== Problem description ==
Please copy every line of the data in which the string "from" appears.

== The input ==
__________

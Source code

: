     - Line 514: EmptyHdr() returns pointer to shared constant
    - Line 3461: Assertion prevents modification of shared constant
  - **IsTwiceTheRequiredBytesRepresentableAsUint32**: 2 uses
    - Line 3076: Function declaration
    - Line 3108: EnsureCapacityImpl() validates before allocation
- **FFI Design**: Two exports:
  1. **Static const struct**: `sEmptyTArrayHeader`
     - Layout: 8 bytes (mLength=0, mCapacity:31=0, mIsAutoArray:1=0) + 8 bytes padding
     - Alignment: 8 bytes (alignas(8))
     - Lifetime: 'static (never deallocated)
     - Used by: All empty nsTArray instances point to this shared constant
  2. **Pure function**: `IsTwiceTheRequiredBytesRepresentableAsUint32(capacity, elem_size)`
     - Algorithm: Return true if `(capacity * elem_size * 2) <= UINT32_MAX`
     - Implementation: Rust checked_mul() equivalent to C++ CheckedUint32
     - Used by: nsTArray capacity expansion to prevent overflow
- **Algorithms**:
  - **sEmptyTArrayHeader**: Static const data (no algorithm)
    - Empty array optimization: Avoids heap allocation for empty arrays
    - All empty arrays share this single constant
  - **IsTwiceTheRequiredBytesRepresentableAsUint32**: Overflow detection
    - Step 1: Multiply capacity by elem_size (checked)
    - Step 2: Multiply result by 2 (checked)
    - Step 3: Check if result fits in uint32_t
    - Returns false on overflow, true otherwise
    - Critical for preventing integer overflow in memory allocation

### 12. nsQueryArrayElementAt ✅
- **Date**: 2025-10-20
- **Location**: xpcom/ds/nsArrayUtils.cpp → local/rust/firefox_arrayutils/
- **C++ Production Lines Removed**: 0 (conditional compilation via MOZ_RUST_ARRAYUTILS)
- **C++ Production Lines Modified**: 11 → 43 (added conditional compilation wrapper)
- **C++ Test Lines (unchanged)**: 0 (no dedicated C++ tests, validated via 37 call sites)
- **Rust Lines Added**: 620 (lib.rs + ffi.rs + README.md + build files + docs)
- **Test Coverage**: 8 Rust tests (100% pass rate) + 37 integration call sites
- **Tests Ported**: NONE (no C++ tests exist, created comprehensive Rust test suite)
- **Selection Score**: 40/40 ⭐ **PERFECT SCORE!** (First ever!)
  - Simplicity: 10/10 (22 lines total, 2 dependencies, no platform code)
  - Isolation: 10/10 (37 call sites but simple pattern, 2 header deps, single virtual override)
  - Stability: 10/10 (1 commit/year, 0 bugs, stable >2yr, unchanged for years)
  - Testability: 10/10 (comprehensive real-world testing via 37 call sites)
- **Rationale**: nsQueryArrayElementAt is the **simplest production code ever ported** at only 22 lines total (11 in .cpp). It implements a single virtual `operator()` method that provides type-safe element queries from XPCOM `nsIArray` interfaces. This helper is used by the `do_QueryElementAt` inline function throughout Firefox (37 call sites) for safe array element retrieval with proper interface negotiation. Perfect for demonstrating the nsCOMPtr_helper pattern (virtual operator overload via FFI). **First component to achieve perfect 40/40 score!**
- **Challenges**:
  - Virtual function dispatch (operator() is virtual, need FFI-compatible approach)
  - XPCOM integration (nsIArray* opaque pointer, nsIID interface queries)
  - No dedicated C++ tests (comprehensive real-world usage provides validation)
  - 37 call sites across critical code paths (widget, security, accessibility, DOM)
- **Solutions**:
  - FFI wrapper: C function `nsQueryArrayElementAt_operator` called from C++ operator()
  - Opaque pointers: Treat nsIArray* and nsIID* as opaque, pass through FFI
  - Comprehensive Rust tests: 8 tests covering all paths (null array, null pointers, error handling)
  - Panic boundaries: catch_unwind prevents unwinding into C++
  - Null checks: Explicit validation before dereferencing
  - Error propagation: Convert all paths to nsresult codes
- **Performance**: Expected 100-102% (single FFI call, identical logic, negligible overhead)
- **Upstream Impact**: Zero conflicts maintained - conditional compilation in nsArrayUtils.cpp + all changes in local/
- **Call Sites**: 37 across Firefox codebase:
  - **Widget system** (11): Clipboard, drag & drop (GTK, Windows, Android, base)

__________

== Answer box ==
- **Rationale**: nsQueryArrayElementAt is the **simplest production code ever ported** at only 22 lines total (11 in .cpp). It implements a single virtual `operator()` method that provides type-safe element queries from XPCOM `nsIArray` interfaces. This helper is used by the `do_QueryElementAt` inline function throughout Firefox (37 call sites) for safe array element retrieval with proper interface negotiation. Perfect for demonstrating the nsCOMPtr_helper pattern (virtual operator overload via FFI). **First component to achieve perfect 40/40 score!**
  - FFI wrapper: C function `nsQueryArrayElementAt_operator` called from C++ operator()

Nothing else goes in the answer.